**Activity:**
Each entry, in full: reproduce it exactly.

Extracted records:
•••••
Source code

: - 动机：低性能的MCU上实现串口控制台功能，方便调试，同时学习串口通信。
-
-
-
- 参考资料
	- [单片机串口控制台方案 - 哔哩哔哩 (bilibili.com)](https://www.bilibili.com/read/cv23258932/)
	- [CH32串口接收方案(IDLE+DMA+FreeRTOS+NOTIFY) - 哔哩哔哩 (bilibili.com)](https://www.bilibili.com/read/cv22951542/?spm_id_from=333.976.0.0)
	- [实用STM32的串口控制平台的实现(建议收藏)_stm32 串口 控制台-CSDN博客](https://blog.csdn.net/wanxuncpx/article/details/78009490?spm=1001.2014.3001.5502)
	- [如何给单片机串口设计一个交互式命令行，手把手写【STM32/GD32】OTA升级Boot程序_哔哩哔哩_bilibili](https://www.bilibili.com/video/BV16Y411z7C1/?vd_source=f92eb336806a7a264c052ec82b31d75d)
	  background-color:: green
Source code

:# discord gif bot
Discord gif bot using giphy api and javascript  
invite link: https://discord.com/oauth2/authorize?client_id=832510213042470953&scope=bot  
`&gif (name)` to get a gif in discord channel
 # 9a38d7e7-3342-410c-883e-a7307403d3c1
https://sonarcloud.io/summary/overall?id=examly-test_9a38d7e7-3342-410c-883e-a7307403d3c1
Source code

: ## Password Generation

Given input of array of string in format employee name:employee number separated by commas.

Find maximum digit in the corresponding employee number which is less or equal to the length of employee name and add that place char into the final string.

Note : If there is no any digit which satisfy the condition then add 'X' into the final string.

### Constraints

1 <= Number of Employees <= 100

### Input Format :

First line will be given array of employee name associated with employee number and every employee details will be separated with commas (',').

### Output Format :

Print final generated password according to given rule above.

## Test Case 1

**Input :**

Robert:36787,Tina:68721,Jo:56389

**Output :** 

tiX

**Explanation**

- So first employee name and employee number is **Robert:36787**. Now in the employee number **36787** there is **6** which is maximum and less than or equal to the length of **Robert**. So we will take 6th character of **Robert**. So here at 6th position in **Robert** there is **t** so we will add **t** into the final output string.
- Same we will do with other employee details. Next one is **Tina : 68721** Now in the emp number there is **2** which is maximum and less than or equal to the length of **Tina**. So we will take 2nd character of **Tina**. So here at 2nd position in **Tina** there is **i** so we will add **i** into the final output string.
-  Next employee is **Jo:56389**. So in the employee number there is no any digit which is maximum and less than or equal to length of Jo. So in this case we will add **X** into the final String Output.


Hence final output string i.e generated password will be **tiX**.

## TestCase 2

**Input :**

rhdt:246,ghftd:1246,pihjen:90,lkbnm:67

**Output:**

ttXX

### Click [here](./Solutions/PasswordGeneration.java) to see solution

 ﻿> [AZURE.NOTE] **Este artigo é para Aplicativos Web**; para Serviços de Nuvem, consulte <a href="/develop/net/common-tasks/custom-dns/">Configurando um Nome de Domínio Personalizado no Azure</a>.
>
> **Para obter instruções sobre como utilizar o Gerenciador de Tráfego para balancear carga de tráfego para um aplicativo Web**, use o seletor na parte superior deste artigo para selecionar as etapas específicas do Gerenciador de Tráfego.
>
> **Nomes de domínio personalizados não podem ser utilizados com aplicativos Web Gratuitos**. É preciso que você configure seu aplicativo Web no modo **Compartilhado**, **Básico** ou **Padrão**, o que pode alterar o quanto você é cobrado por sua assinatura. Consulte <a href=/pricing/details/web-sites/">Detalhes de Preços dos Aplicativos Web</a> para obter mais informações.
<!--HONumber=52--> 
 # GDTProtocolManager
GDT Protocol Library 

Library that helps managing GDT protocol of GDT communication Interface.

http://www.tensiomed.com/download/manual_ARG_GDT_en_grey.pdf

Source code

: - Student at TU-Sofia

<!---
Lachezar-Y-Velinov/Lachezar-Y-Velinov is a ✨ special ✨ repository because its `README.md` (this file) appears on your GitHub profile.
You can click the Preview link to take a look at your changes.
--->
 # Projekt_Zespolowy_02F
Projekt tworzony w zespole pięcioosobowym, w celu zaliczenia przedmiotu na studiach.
•••••
**Response area:**
Source code

: - 动机：低性能的MCU上实现串口控制台功能，方便调试，同时学习串口通信。
-
-
-
- 参考资料
	- [单片机串口控制台方案 - 哔哩哔哩 (bilibili.com)](https://www.bilibili.com/read/cv23258932/)
	- [CH32串口接收方案(IDLE+DMA+FreeRTOS+NOTIFY) - 哔哩哔哩 (bilibili.com)](https://www.bilibili.com/read/cv22951542/?spm_id_from=333.976.0.0)
	- [实用STM32的串口控制平台的实现(建议收藏)_stm32 串口 控制台-CSDN博客](https://blog.csdn.net/wanxuncpx/article/details/78009490?spm=1001.2014.3001.5502)
	- [如何给单片机串口设计一个交互式命令行，手把手写【STM32/GD32】OTA升级Boot程序_哔哩哔哩_bilibili](https://www.bilibili.com/video/BV16Y411z7C1/?vd_source=f92eb336806a7a264c052ec82b31d75d)
	  background-color:: green
Source code

:# discord gif bot
Discord gif bot using giphy api and javascript  
invite link: https://discord.com/oauth2/authorize?client_id=832510213042470953&scope=bot  
`&gif (name)` to get a gif in discord channel
 # 9a38d7e7-3342-410c-883e-a7307403d3c1
https://sonarcloud.io/summary/overall?id=examly-test_9a38d7e7-3342-410c-883e-a7307403d3c1
Source code

: ## Password Generation

Given input of array of string in format employee name:employee number separated by commas.

Find maximum digit in the corresponding employee number which is less or equal to the length of employee name and add that place char into the final string.

Note : If there is no any digit which satisfy the condition then add 'X' into the final string.

### Constraints

1 <= Number of Employees <= 100

### Input Format :

First line will be given array of employee name associated with employee number and every employee details will be separated with commas (',').

### Output Format :

Print final generated password according to given rule above.

## Test Case 1

**Input :**

Robert:36787,Tina:68721,Jo:56389

**Output :** 

tiX

**Explanation**

- So first employee name and employee number is **Robert:36787**. Now in the employee number **36787** there is **6** which is maximum and less than or equal to the length of **Robert**. So we will take 6th character of **Robert**. So here at 6th position in **Robert** there is **t** so we will add **t** into the final output string.
- Same we will do with other employee details. Next one is **Tina : 68721** Now in the emp number there is **2** which is maximum and less than or equal to the length of **Tina**. So we will take 2nd character of **Tina**. So here at 2nd position in **Tina** there is **i** so we will add **i** into the final output string.
-  Next employee is **Jo:56389**. So in the employee number there is no any digit which is maximum and less than or equal to length of Jo. So in this case we will add **X** into the final String Output.


Hence final output string i.e generated password will be **tiX**.

## TestCase 2

**Input :**

rhdt:246,ghftd:1246,pihjen:90,lkbnm:67

**Output:**

ttXX

### Click [here](./Solutions/PasswordGeneration.java) to see solution

 ﻿> [AZURE.NOTE] **Este artigo é para Aplicativos Web**; para Serviços de Nuvem, consulte <a href="/develop/net/common-tasks/custom-dns/">Configurando um Nome de Domínio Personalizado no Azure</a>.
>
> **Para obter instruções sobre como utilizar o Gerenciador de Tráfego para balancear carga de tráfego para um aplicativo Web**, use o seletor na parte superior deste artigo para selecionar as etapas específicas do Gerenciador de Tráfego.
>
> **Nomes de domínio personalizados não podem ser utilizados com aplicativos Web Gratuitos**. É preciso que você configure seu aplicativo Web no modo **Compartilhado**, **Básico** ou **Padrão**, o que pode alterar o quanto você é cobrado por sua assinatura. Consulte <a href=/pricing/details/web-sites/">Detalhes de Preços dos Aplicativos Web</a> para obter mais informações.
<!--HONumber=52--> 
 # GDTProtocolManager
GDT Protocol Library 

Library that helps managing GDT protocol of GDT communication Interface.

http://www.tensiomed.com/download/manual_ARG_GDT_en_grey.pdf

Source code

: - Student at TU-Sofia

<!---
Lachezar-Y-Velinov/Lachezar-Y-Velinov is a ✨ special ✨ repository because its `README.md` (this file) appears on your GitHub profile.
You can click the Preview link to take a look at your changes.
--->
 # Projekt_Zespolowy_02F
Projekt tworzony w zespole pięcioosobowym, w celu zaliczenia przedmiotu na studiach.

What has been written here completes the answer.